Requirement:
Your answer should be every line below that includes the word "linked".

** Data extract follows **

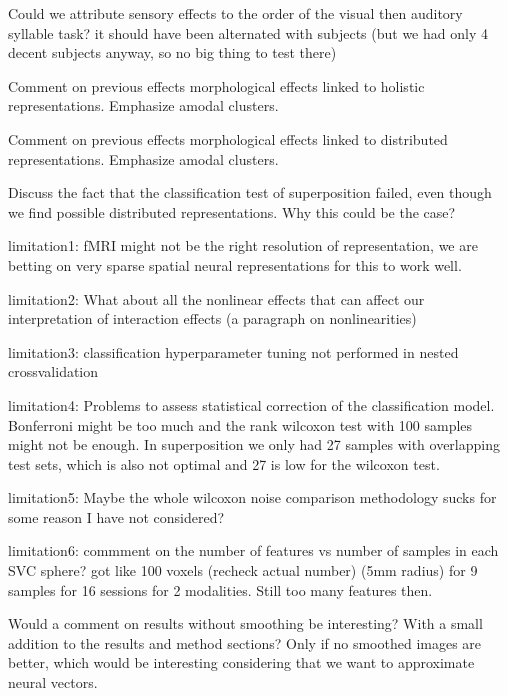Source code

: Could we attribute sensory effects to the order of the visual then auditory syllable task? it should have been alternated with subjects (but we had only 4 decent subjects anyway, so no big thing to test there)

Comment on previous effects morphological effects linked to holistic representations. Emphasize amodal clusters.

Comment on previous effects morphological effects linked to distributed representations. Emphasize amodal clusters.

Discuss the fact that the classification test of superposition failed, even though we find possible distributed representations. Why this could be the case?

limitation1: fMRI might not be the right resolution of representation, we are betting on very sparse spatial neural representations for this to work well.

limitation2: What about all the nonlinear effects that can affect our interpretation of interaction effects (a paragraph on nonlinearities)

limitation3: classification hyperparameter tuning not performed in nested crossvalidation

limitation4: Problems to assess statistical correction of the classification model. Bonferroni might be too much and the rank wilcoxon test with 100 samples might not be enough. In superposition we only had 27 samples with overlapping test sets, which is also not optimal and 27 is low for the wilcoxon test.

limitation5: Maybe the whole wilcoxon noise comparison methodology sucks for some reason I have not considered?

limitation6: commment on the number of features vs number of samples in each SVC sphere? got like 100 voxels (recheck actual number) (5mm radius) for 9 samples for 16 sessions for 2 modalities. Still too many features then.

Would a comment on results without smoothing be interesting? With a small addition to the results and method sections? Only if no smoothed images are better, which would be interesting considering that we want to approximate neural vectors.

** End of Data extract **
** Data extract follows **

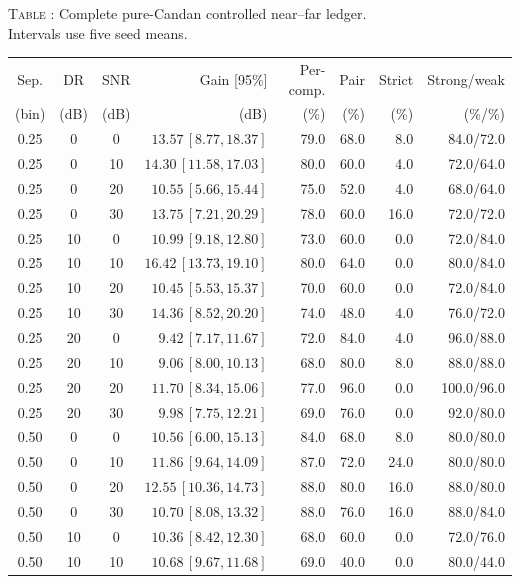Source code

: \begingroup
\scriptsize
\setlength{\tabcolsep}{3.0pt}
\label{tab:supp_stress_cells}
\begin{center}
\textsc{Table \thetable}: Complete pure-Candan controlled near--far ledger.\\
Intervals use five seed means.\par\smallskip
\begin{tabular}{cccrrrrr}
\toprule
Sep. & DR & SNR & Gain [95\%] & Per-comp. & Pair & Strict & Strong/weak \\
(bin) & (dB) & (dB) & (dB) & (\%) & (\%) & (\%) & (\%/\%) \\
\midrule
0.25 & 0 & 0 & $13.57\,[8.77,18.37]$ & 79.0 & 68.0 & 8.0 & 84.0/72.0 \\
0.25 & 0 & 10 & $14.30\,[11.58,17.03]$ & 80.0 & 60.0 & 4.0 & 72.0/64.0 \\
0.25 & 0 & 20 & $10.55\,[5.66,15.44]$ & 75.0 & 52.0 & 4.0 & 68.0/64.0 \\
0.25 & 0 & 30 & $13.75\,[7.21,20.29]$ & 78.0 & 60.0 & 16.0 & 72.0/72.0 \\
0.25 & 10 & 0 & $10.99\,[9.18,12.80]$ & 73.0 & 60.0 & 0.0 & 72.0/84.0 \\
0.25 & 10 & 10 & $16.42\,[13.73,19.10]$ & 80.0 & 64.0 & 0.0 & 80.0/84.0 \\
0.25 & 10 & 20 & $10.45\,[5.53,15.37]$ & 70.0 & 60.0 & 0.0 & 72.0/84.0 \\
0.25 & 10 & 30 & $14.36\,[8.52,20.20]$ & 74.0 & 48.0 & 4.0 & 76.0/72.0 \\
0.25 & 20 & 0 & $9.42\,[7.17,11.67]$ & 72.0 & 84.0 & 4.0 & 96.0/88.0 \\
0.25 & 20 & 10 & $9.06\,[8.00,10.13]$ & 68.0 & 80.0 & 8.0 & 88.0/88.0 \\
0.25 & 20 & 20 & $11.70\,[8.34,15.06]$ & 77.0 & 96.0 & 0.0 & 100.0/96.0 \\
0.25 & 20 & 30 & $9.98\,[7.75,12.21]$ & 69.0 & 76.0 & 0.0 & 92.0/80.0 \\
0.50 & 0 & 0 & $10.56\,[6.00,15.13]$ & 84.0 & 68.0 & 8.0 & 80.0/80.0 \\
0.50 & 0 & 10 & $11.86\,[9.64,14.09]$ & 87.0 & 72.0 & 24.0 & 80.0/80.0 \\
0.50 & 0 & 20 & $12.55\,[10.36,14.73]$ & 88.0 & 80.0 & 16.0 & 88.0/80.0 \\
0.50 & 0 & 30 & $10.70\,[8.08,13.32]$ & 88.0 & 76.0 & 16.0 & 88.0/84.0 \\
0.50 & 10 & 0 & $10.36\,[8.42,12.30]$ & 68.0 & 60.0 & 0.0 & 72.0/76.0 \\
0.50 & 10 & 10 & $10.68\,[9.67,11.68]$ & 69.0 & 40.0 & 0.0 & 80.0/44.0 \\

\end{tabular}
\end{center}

** End of Data extract **

Result of the task:
Comment on previous effects morphological effects linked to holistic representations. Emphasize amodal clusters.
Comment on previous effects morphological effects linked to distributed representations. Emphasize amodal clusters.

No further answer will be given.